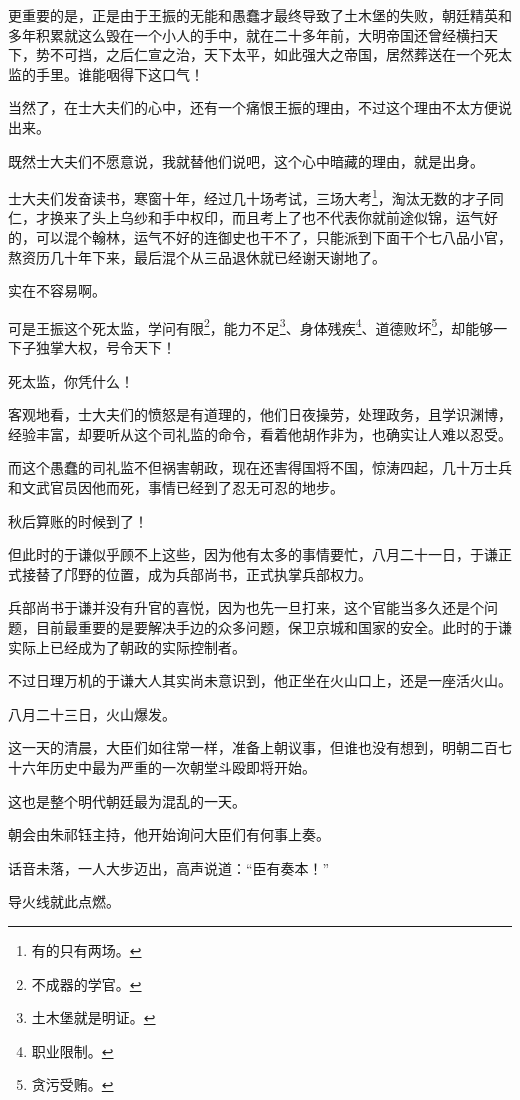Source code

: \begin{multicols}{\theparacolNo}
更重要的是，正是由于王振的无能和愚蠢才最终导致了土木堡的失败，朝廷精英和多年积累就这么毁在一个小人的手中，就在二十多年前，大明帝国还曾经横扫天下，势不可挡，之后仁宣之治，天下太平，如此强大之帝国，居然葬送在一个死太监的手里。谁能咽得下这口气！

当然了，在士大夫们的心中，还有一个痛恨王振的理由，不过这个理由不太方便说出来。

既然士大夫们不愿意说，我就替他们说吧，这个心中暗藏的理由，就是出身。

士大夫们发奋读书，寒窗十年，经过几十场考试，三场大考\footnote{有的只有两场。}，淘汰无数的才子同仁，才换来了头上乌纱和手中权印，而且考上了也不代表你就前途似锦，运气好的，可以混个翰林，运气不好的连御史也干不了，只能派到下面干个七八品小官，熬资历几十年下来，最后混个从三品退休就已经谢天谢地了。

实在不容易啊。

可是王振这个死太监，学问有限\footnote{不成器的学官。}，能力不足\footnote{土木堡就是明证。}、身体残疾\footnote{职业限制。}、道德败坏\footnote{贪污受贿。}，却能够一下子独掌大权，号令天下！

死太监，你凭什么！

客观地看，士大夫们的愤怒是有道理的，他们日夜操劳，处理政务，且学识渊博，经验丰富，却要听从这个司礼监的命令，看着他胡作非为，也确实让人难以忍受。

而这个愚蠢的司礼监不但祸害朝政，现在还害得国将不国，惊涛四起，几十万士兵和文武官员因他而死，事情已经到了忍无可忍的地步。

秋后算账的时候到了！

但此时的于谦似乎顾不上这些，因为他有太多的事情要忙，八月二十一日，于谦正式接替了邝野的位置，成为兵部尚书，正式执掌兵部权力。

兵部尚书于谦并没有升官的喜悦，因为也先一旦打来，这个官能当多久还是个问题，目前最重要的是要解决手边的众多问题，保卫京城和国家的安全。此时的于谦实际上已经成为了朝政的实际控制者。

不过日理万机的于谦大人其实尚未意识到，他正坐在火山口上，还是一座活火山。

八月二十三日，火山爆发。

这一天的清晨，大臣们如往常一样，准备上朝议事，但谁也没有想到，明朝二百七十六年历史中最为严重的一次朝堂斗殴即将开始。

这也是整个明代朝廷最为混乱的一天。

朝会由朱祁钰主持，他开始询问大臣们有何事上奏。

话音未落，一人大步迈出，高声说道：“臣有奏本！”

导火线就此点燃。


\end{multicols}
:::::
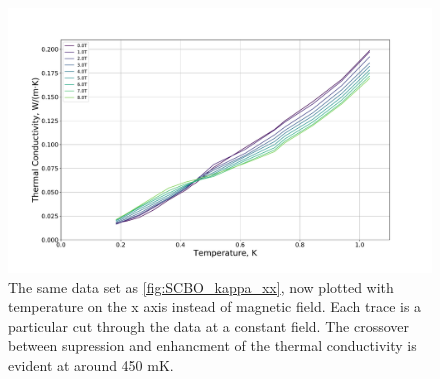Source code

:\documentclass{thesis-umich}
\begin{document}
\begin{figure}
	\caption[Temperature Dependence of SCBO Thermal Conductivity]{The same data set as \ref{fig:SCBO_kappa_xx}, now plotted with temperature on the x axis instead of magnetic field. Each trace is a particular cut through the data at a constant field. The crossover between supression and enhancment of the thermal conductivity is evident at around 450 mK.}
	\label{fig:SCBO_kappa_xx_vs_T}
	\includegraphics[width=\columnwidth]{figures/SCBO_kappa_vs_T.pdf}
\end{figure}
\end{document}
:::::
## WORK INSTRUCTION
Of the records above, copy each line that includes "footnote".

## PROBLEM SOLUTION
士大夫们发奋读书，寒窗十年，经过几十场考试，三场大考\footnote{有的只有两场。}，淘汰无数的才子同仁，才换来了头上乌纱和手中权印，而且考上了也不代表你就前途似锦，运气好的，可以混个翰林，运气不好的连御史也干不了，只能派到下面干个七八品小官，熬资历几十年下来，最后混个从三品退休就已经谢天谢地了。
可是王振这个死太监，学问有限\footnote{不成器的学官。}，能力不足\footnote{土木堡就是明证。}、身体残疾\footnote{职业限制。}、道德败坏\footnote{贪污受贿。}，却能够一下子独掌大权，号令天下！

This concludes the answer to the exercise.